ASTERISK-18223: using http manager commands causes global file descriptor instability, crashing Asterisk

[Home]

Summary: ASTERISK-18223: using http manager commands causes global file descriptor instability, crashing Asterisk

Reporter: James Van Vleet (jvanvleet) Labels:

Date Opened: 2011-08-03 10:55:42 Date Closed: 2012-04-10 14:04:58

Priority: Critical Regression?

Status: Closed/Complete Components: Core/HTTP

Versions: Frequency of
Occurrence Constant

Related
Issues:
is related to ASTERISK-18453 manager.c: HTTP Manager, fdopen failed: Bad file descriptor!
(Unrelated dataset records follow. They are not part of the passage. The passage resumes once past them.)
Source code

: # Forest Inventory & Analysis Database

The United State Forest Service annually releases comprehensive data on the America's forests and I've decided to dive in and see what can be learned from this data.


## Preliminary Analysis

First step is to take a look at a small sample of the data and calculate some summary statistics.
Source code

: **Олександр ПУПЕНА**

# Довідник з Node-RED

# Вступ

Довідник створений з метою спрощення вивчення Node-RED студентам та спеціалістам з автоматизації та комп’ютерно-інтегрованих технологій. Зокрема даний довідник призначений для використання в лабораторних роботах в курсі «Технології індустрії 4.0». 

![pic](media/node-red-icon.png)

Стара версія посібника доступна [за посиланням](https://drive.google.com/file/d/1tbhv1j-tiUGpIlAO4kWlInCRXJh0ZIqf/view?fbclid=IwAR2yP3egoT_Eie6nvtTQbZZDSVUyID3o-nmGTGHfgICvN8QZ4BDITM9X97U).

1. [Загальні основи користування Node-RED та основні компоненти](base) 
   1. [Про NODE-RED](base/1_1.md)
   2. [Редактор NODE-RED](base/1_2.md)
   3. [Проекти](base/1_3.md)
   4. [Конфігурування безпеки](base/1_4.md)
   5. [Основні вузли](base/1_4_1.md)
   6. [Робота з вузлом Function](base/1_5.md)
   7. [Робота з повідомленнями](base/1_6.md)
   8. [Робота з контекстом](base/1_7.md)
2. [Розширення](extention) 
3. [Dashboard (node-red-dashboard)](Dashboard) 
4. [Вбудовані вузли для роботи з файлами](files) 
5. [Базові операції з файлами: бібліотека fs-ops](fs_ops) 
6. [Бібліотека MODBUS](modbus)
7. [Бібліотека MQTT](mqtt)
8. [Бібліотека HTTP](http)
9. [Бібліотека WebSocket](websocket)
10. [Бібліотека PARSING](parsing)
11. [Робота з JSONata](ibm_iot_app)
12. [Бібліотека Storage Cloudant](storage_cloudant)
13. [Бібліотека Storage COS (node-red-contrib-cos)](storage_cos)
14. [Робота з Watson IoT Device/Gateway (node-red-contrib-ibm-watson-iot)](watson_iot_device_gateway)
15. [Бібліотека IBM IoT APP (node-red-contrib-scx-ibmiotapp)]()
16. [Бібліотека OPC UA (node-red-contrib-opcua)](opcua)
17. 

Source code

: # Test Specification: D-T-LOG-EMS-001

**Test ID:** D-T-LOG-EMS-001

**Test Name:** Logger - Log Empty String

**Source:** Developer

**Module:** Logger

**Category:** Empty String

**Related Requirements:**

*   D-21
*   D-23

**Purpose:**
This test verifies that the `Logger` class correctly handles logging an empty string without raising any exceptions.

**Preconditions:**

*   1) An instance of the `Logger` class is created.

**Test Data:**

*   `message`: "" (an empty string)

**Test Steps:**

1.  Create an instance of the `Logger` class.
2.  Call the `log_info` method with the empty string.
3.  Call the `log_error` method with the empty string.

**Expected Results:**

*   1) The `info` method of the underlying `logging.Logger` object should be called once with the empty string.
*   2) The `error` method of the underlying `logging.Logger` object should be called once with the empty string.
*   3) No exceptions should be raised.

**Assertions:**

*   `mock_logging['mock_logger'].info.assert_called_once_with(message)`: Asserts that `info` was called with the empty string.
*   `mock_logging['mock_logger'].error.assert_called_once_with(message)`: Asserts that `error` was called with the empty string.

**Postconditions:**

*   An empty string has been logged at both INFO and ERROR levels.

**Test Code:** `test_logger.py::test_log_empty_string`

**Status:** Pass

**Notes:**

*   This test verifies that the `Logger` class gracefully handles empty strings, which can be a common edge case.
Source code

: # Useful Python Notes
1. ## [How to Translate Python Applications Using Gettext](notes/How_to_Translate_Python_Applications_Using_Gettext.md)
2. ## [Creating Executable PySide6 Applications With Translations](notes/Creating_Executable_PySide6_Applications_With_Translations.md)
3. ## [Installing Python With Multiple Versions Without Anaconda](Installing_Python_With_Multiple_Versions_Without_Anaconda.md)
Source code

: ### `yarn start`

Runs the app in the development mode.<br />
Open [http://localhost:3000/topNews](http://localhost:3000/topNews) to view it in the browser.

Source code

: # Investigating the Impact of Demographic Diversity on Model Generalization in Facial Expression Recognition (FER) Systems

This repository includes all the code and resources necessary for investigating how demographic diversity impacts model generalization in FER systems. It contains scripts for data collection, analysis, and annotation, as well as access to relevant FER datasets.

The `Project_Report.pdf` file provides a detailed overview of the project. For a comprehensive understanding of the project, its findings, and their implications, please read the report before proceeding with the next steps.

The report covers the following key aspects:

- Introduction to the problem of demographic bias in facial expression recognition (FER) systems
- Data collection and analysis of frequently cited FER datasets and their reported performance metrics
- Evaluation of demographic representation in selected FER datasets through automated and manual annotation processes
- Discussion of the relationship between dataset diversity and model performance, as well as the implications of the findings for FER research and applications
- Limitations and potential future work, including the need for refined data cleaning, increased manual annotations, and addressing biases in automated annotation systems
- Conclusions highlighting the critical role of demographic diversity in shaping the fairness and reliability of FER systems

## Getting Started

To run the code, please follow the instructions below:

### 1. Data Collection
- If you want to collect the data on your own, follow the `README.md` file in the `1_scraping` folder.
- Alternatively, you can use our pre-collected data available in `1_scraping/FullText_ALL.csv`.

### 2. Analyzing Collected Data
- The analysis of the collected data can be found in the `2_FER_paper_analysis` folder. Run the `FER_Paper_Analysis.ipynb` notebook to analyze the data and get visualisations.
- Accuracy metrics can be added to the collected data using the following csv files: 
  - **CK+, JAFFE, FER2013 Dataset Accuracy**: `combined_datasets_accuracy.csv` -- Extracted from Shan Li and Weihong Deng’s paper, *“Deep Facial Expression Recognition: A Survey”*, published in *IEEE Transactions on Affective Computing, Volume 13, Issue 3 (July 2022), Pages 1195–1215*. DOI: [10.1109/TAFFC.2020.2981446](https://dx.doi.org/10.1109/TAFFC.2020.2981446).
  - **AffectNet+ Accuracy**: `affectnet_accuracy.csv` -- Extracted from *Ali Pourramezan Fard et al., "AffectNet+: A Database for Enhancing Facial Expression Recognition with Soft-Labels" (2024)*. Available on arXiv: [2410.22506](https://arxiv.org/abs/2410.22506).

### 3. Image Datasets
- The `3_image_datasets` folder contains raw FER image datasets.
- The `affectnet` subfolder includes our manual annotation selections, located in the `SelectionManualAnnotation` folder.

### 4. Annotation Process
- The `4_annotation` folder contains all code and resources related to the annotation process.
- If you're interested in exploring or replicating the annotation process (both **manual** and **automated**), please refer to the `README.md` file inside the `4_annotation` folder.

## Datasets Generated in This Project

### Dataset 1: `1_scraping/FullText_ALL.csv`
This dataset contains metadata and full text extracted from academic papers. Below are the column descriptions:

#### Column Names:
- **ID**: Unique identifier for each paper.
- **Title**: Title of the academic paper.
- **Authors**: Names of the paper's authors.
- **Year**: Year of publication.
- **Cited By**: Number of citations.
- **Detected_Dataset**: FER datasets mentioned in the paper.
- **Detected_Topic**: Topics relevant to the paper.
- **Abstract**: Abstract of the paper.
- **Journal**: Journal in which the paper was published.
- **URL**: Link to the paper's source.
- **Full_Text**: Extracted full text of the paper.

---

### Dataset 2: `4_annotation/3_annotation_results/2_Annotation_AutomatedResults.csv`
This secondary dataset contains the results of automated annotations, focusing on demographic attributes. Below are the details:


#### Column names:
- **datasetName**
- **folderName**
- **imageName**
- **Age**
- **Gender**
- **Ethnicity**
Environment: Attachments: ( 0) asterisk-18223.pl
( 1) asterisk-httpmanager-filedescriptor.patch

Description: I have been synthetically testing our asterisk environment and am running into a repeatable issue. After a fresh asterisk restart I can pump SIP calls through the system fine. I am currently running sets of about 170 calls with a max concurrent call count in the 10-20 range. The calls in question are recorded and use fastAGI.

The system will process approx the first 1000 calls without an issue - load average and CPU usage are in an acceptable range. After approx 1000 calls have been processed the same calls will consume higher and higher amounts of CPU/load until the same number of concurrent calls start getting "bad file descriptor" in areas all over asterisk - opening sockets, opening files and reading the timer device. Eventually something will happen to cause asterisk to crash.
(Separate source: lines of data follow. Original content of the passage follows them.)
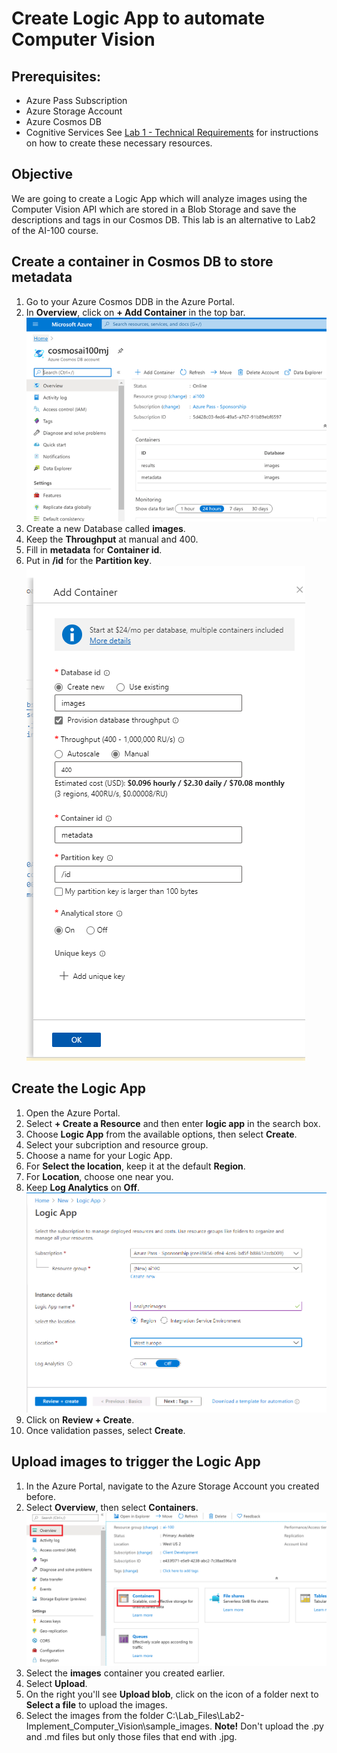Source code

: # Create Logic App to automate Computer Vision

## Prerequisites:
- Azure Pass Subscription
- Azure Storage Account
- Azure Cosmos DB
- Cognitive Services
See [Lab 1 - Technical Requirements](https://github.com/MicrosoftLearning/AI-100-Design-Implement-Azure-AISol/blob/master/Lab1-Technical_Requirements/02-Technical_Requirements.md) for instructions on how to create these necessary resources. 

## Objective
We are going to create a Logic App which will analyze images using the Computer Vision API which are stored in a Blob Storage and save the descriptions and tags in our Cosmos DB. This lab is an alternative to Lab2 of the AI-100 course. 

## Create a container in Cosmos DB to store metadata
1. Go to your Azure Cosmos DDB in the Azure Portal.
2. In **Overview**, click on **+ Add Container** in the top bar. 
![alt text](https://github.com/madiepev/Tutorials/blob/main/images/addcontainercosmosdb.png?raw=true)
3. Create a new Database called **images**. 
4. Keep the **Throughput** at manual and 400. 
5. Fill in **metadata** for **Container id**. 
6. Put in **/id** for the **Partition key**. 
![alt text](https://github.com/madiepev/Tutorials/blob/main/images/createcontainercosmosdb.PNG?raw=true)

## Create the Logic App
1. Open the Azure Portal.
2. Select **+ Create a Resource** and then enter **logic app** in the search box. 
3. Choose **Logic App** from the available options, then select **Create**. 
4. Select your subcription and resource group. 
6. Choose a name for your Logic App.
7. For **Select the location**, keep it at the default **Region**.
8. For **Location**, choose one near you. 
9. Keep **Log Analytics** on **Off**. 
![alt text](https://github.com/madiepev/Tutorials/blob/main/images/logicappcreation.PNG?raw=true)
10. Click on **Review + Create**. 
11. Once validation passes, select **Create**.

## Upload images to trigger the Logic App
1. In the Azure Portal, navigate to the Azure Storage Account you created before.
2. Select **Overview**, then select **Containers**. 
![alt text](https://github.com/madiepev/Tutorials/blob/main/images/lab01-storageaccountcontainers.png?raw=true)
3. Select the **images** container you created earlier. 
4. Select **Upload**. 
5. On the right you'll see **Upload blob**, click on the icon of a folder next to **Select a file** to upload the images.
6. Select the images from the folder C:\Lab_Files\Lab2-Implement_Computer_Vision\sample_images. **Note!** Don't upload the .py and .md files but only those files that end with .jpg.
Once asterisk is restarted the next 1000(ish) calls work fine and the system will repeatably break in the 1000-2000 call range.

I have tried both timerFD and DAHDI. I have tried asterisk 1.8.0, 1.8.5 and SVN as of a few days ago. I have tried running as root and turned on and off realtime priority. File limit 65k. None of these have the slightest impact on the issue.

If once I approach 1000 processed calls I leave the system it for 15 minutes or so it does not matter - somewhere in the next 1000 calls asterisk will start to consume large CPU doing the same old synthetic calls and eventually fail in some manner (generally dealing with opening files - fdopen, ioctl, etc). Sometimes either timerfd or dahdi get an error working with their devices, sometimes a file can't be read or wrote to, etc.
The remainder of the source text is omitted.